Arman was in fact born Armand Pierre Fernandez in Nice, France, in 1928. He studied at the Ecole des Arts Décoratifs in Nice and at the Ecole du Louvre in Paris. He moved to the United States in 1961 and became an American citizen in 1973.
His work aimed at critiquing consumerism, waste, and mass production. During a career that spanned five decades, he had over 600 solo-exhibitions, including retrospectives at the Houston Museum of Fine Arts in 1991 and at Jeu de Paume in 1998, as well as public art commissions such as Long Term Parking (1982) in Jouy-en-Josas, France and Hope For Peace (1995) in Beirut, Lebanon. His work is included in many esteemed collections, including the Metropolitan Museum of Art, the Hirshhorn Museum and Sculpture Garden, the Tate Modern, and the Centre Pompidou.

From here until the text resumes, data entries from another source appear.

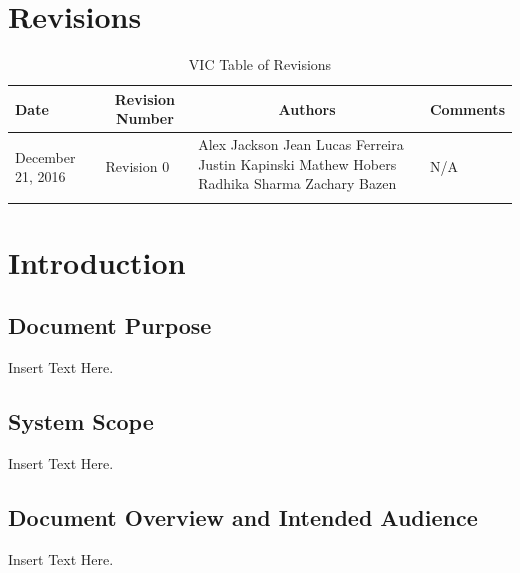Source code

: \documentclass [11pt]{article}
\begin{document}
\section{Revisions}
\begin{longtable}{| p{ } | p{ } | p{ } | p{ } |}

\hline 
\centering \textbf{Date} & 
\multicolumn{1}{c}{\textbf {Revision Number}} &
\multicolumn{1}{|c}{\textbf {Authors}} & 
\multicolumn{1}{|c|}{\textbf {Comments}} \\ \hline

\multirow{4}{*}{\centering December 21, 2016}  & 
\multirow{4}{*}{Revision 0}& 
{Alex Jackson \newline
Jean Lucas Ferreira \newline
Justin Kapinski\newline
Mathew Hobers\newline
Radhika Sharma\newline
Zachary Bazen}
&
 \multirow{4}{*}{N/A} \\ 
\hline 

\caption{VIC Table of Revisions} 
\end{longtable}
\pagebreak


\section {Introduction}

\subsection{Document Purpose}
Insert Text Here.

\subsection{System Scope}
Insert Text Here. 

\subsection{Document Overview and Intended Audience}
Insert Text Here. 
\end{document}
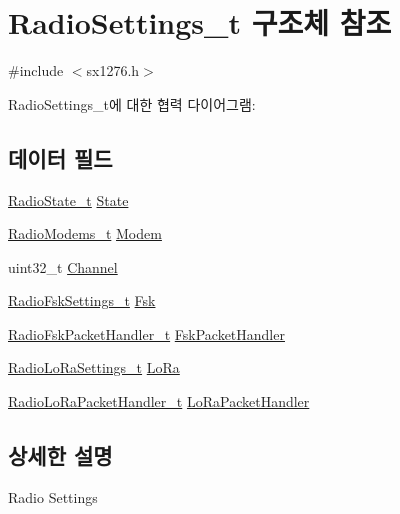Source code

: \hypertarget{struct_radio_settings__t}{}\section{Radio\+Settings\+\_\+t 구조체 참조}
\label{struct_radio_settings__t}


{\ttfamily \#include $<$sx1276.\+h$>$}



Radio\+Settings\+\_\+t에 대한 협력 다이어그램\+:
\subsection*{데이터 필드}
\begin{DoxyCompactItemize}
\item 
\mbox{\hyperlink{radio_8h_a2f3fa4ad0237c4ace94aa99086aac9f5}{Radio\+State\+\_\+t}} \mbox{\hyperlink{struct_radio_settings__t_a7c6fbd4973c8e0d1868c82747d589c3d}{State}}
\item 
\mbox{\hyperlink{radio_8h_a992ef7a5b7f52975ba7bd8dd97740057}{Radio\+Modems\+\_\+t}} \mbox{\hyperlink{struct_radio_settings__t_a3490469594ac68c5d2dea9260e6a1536}{Modem}}
\item 
uint32\+\_\+t \mbox{\hyperlink{struct_radio_settings__t_ae82bf9242a014164f9f6907f29782c44}{Channel}}
\item 
\mbox{\hyperlink{struct_radio_fsk_settings__t}{Radio\+Fsk\+Settings\+\_\+t}} \mbox{\hyperlink{struct_radio_settings__t_a1f8d25186ba3f7d3cb39a541c1cdb1e8}{Fsk}}
\item 
\mbox{\hyperlink{struct_radio_fsk_packet_handler__t}{Radio\+Fsk\+Packet\+Handler\+\_\+t}} \mbox{\hyperlink{struct_radio_settings__t_afc9f5de24be5808af3c3a5275fdd8031}{Fsk\+Packet\+Handler}}
\item 
\mbox{\hyperlink{struct_radio_lo_ra_settings__t}{Radio\+Lo\+Ra\+Settings\+\_\+t}} \mbox{\hyperlink{struct_radio_settings__t_a33cfe7ab9aa28cc24b778d89d7175a57}{Lo\+Ra}}
\item 
\mbox{\hyperlink{struct_radio_lo_ra_packet_handler__t}{Radio\+Lo\+Ra\+Packet\+Handler\+\_\+t}} \mbox{\hyperlink{struct_radio_settings__t_a4d98a38298aaafb08b5fcc86c5e964b8}{Lo\+Ra\+Packet\+Handler}}
\end{DoxyCompactItemize}


\subsection{상세한 설명}
Radio Settings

Best known for his unique style of found-object sculpture, he was a founding member of the Nouveau Réalisme movement, Arman was a multidisciplinary talent, most renowned for his Accumulation and Poubelle sculptures. Two distinct strategies, the Accumulations are assemblages of identical objects, often suspended in resin or staged in Plexiglas boxes, while the Poubelles are arranged collections of trash and other refuse.